**TASK OBJECTIVE**
Every entry that follows must be written out exactly, apart from its pictures.

**PROVIDED DATA**
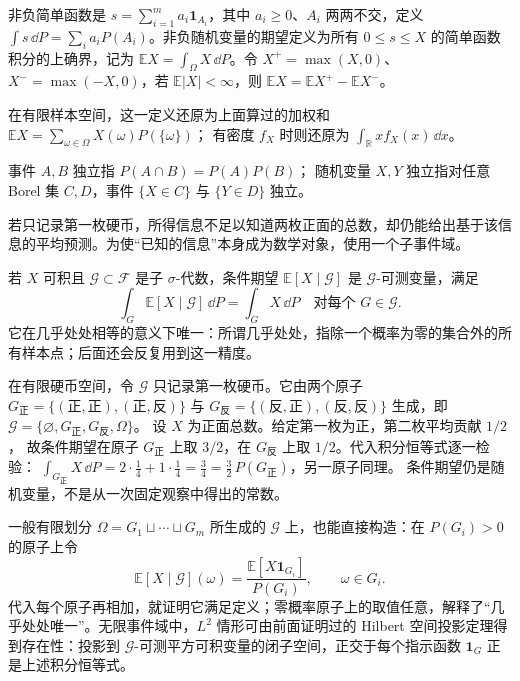 \begin{definition}[期望]
非负简单函数是 \(s=\sum_{i=1}^m a_i\mathbf1_{A_i}\)，其中 \(a_i\ge0\)、\(A_i\) 两两不交，定义 \(\int s\,\dd P=\sum_i a_iP(A_i)\)。非负随机变量的期望定义为所有 \(0\le s\le X\) 的简单函数积分的上确界，记为 \(\mathbb E X=\int_\Omega X\,\dd P\)。令 \(X^+=\max(X,0)\)、\(X^-=\max(-X,0)\)，若 \(\mathbb E|X|<\infty\)，则 \(\mathbb E X=\mathbb E X^+-\mathbb E X^-\)。
\end{definition}

在有限样本空间，这一定义还原为上面算过的加权和
\(\mathbb E X=\sum_{\omega\in\Omega}X(\omega)P(\{\omega\})\)；
有密度 \(f_X\) 时则还原为 \(\int_{\mathbb R}xf_X(x)\,\dd x\)。

\begin{definition}[独立]
事件 \(A,B\) 独立指 \(P(A\cap B)=P(A)P(B)\)；
随机变量 \(X,Y\) 独立指对任意 Borel 集 \(C,D\)，事件
\(\{X\in C\}\) 与 \(\{Y\in D\}\) 独立。
\end{definition}

若只记录第一枚硬币，所得信息不足以知道两枚正面的总数，却仍能给出基于该信息的平均预测。为使“已知的信息”本身成为数学对象，使用一个子事件域。

\begin{definition}[条件期望]
若 \(X\) 可积且 \(\mathcal G\subset\mathcal F\) 是子 \(\sigma\)-代数，条件期望 \(\mathbb E[X\mid\mathcal G]\) 是 \(\mathcal G\)-可测变量，满足
\[
\int_G\mathbb E[X\mid\mathcal G]\,\dd P=\int_GX\,\dd P
\quad\text{对每个 }G\in\mathcal G.
\]
它在几乎处处相等的意义下唯一：所谓几乎处处，指除一个概率为零的集合外的所有样本点；后面还会反复用到这一精度。
\end{definition}

在有限硬币空间，令 \(\mathcal G\) 只记录第一枚硬币。它由两个原子
\(G_{\text{正}}=\{(\text{正},\text{正}),(\text{正},\text{反})\}\)
与
\(G_{\text{反}}=\{(\text{反},\text{正}),(\text{反},\text{反})\}\)
生成，即
\(\mathcal G=\{\varnothing,G_{\text{正}},G_{\text{反}},\Omega\}\)。
设 \(X\) 为正面总数。给定第一枚为正，第二枚平均贡献 \(1/2\)，
故条件期望在原子 \(G_{\text{正}}\) 上取 \(3/2\)，在
\(G_{\text{反}}\) 上取 \(1/2\)。代入积分恒等式逐一检验：
\(\int_{G_{\text{正}}}X\,\dd P
=2\cdot\tfrac14+1\cdot\tfrac14=\tfrac34
=\tfrac32\,P(G_{\text{正}})\)，另一原子同理。
条件期望仍是随机变量，不是从一次固定观察中得出的常数。

一般有限划分 \(\Omega=G_1\sqcup\cdots\sqcup G_m\) 所生成的 \(\mathcal G\) 上，也能直接构造：在 \(P(G_i)>0\) 的原子上令
\[
\mathbb E[X\mid\mathcal G](\omega)
=\frac{\mathbb E[X\mathbf1_{G_i}]}{P(G_i)},\qquad \omega\in G_i.
\]
代入每个原子再相加，就证明它满足定义；零概率原子上的取值任意，解释了“几乎处处唯一”。无限事件域中，\(L^2\) 情形可由前面证明过的 Hilbert 空间投影定理得到存在性：投影到 \(\mathcal G\)-可测平方可积变量的闭子空间，正交于每个指示函数 \(\mathbf1_G\) 正是上述积分恒等式。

**EXERCISE SOLUTION**
 \begin{definition}[期望]
非负简单函数是 \(s=\sum_{i=1}^m a_i\mathbf1_{A_i}\)，其中 \(a_i\ge0\)、\(A_i\) 两两不交，定义 \(\int s\,\dd P=\sum_i a_iP(A_i)\)。非负随机变量的期望定义为所有 \(0\le s\le X\) 的简单函数积分的上确界，记为 \(\mathbb E X=\int_\Omega X\,\dd P\)。令 \(X^+=\max(X,0)\)、\(X^-=\max(-X,0)\)，若 \(\mathbb E|X|<\infty\)，则 \(\mathbb E X=\mathbb E X^+-\mathbb E X^-\)。
\end{definition}

在有限样本空间，这一定义还原为上面算过的加权和
\(\mathbb E X=\sum_{\omega\in\Omega}X(\omega)P(\{\omega\})\)；
有密度 \(f_X\) 时则还原为 \(\int_{\mathbb R}xf_X(x)\,\dd x\)。

\begin{definition}[独立]
事件 \(A,B\) 独立指 \(P(A\cap B)=P(A)P(B)\)；
随机变量 \(X,Y\) 独立指对任意 Borel 集 \(C,D\)，事件
\(\{X\in C\}\) 与 \(\{Y\in D\}\) 独立。
\end{definition}

若只记录第一枚硬币，所得信息不足以知道两枚正面的总数，却仍能给出基于该信息的平均预测。为使“已知的信息”本身成为数学对象，使用一个子事件域。

\begin{definition}[条件期望]
若 \(X\) 可积且 \(\mathcal G\subset\mathcal F\) 是子 \(\sigma\)-代数，条件期望 \(\mathbb E[X\mid\mathcal G]\) 是 \(\mathcal G\)-可测变量，满足
\[
\int_G\mathbb E[X\mid\mathcal G]\,\dd P=\int_GX\,\dd P
\quad\text{对每个 }G\in\mathcal G.
\]
它在几乎处处相等的意义下唯一：所谓几乎处处，指除一个概率为零的集合外的所有样本点；后面还会反复用到这一精度。
\end{definition}

在有限硬币空间，令 \(\mathcal G\) 只记录第一枚硬币。它由两个原子
\(G_{\text{正}}=\{(\text{正},\text{正}),(\text{正},\text{反})\}\)
与
\(G_{\text{反}}=\{(\text{反},\text{正}),(\text{反},\text{反})\}\)
生成，即
\(\mathcal G=\{\varnothing,G_{\text{正}},G_{\text{反}},\Omega\}\)。
设 \(X\) 为正面总数。给定第一枚为正，第二枚平均贡献 \(1/2\)，
故条件期望在原子 \(G_{\text{正}}\) 上取 \(3/2\)，在
\(G_{\text{反}}\) 上取 \(1/2\)。代入积分恒等式逐一检验：
\(\int_{G_{\text{正}}}X\,\dd P
=2\cdot\tfrac14+1\cdot\tfrac14=\tfrac34
=\tfrac32\,P(G_{\text{正}})\)，另一原子同理。
条件期望仍是随机变量，不是从一次固定观察中得出的常数。

一般有限划分 \(\Omega=G_1\sqcup\cdots\sqcup G_m\) 所生成的 \(\mathcal G\) 上，也能直接构造：在 \(P(G_i)>0\) 的原子上令
\[
\mathbb E[X\mid\mathcal G](\omega)
=\frac{\mathbb E[X\mathbf1_{G_i}]}{P(G_i)},\qquad \omega\in G_i.
\]
代入每个原子再相加，就证明它满足定义；零概率原子上的取值任意，解释了“几乎处处唯一”。无限事件域中，\(L^2\) 情形可由前面证明过的 Hilbert 空间投影定理得到存在性：投影到 \(\mathcal G\)-可测平方可积变量的闭子空间，正交于每个指示函数 \(\mathbf1_G\) 正是上述积分恒等式。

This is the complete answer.